TASK TO CARRY OUT: Repeat exactly, and only, the lines below starting at the line that contains "Source code" and ending at the line that contains "minimum, maximum, pattern", inclusive of both.

[[ DATA PROVIDED, beginning ]]

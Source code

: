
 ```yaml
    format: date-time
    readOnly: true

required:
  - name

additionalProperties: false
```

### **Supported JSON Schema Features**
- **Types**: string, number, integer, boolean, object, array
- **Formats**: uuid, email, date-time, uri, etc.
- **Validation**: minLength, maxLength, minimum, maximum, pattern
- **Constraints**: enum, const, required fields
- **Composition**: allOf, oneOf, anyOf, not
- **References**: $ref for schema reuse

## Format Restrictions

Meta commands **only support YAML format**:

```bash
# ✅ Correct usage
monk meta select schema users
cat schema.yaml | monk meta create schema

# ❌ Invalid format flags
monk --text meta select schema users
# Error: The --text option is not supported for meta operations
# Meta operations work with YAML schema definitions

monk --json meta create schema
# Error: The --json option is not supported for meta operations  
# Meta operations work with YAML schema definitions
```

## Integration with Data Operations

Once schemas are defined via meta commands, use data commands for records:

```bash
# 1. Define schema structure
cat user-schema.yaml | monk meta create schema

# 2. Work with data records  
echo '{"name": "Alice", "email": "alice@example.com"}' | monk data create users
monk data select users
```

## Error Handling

[[ DATA PROVIDED, end ]]
[[ DATA PROVIDED, beginning ]]

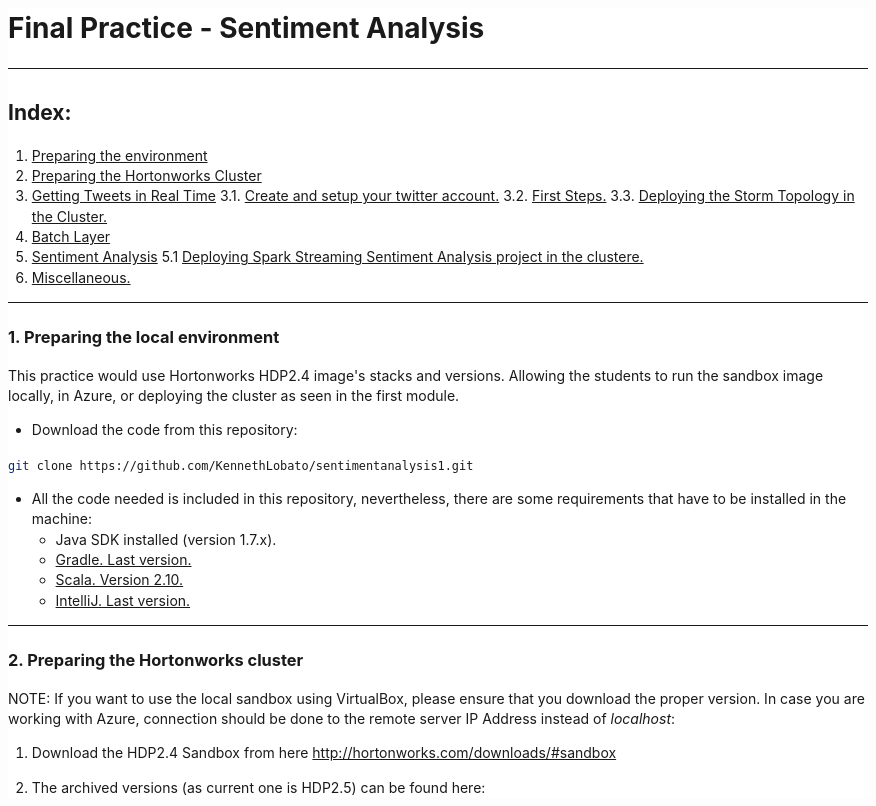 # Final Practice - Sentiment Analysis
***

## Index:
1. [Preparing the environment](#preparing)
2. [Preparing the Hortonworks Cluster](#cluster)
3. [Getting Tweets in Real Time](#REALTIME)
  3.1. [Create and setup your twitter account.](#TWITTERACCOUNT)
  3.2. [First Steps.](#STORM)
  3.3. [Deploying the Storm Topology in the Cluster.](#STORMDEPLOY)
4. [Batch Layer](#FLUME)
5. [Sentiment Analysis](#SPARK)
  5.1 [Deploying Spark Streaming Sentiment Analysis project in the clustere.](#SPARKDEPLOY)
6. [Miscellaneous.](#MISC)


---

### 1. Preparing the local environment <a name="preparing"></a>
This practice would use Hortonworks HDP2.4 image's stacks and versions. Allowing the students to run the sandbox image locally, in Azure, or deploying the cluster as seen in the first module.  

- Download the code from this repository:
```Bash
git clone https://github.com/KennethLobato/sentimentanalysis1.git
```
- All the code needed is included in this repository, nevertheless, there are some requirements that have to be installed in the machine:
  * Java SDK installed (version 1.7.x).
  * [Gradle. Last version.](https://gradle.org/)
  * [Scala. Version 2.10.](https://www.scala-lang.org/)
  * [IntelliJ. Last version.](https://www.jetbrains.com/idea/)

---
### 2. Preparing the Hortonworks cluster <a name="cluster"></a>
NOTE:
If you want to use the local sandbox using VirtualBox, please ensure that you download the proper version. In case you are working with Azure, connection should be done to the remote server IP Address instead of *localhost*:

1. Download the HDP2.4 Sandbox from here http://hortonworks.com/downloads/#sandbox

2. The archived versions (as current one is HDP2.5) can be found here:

[[ DATA PROVIDED, end ]]

EXPECTED ANSWER:
Source code

:
 ```yaml
    format: date-time
    readOnly: true

required:
  - name

additionalProperties: false
```

### **Supported JSON Schema Features**
- **Types**: string, number, integer, boolean, object, array
- **Formats**: uuid, email, date-time, uri, etc.
- **Validation**: minLength, maxLength, minimum, maximum, pattern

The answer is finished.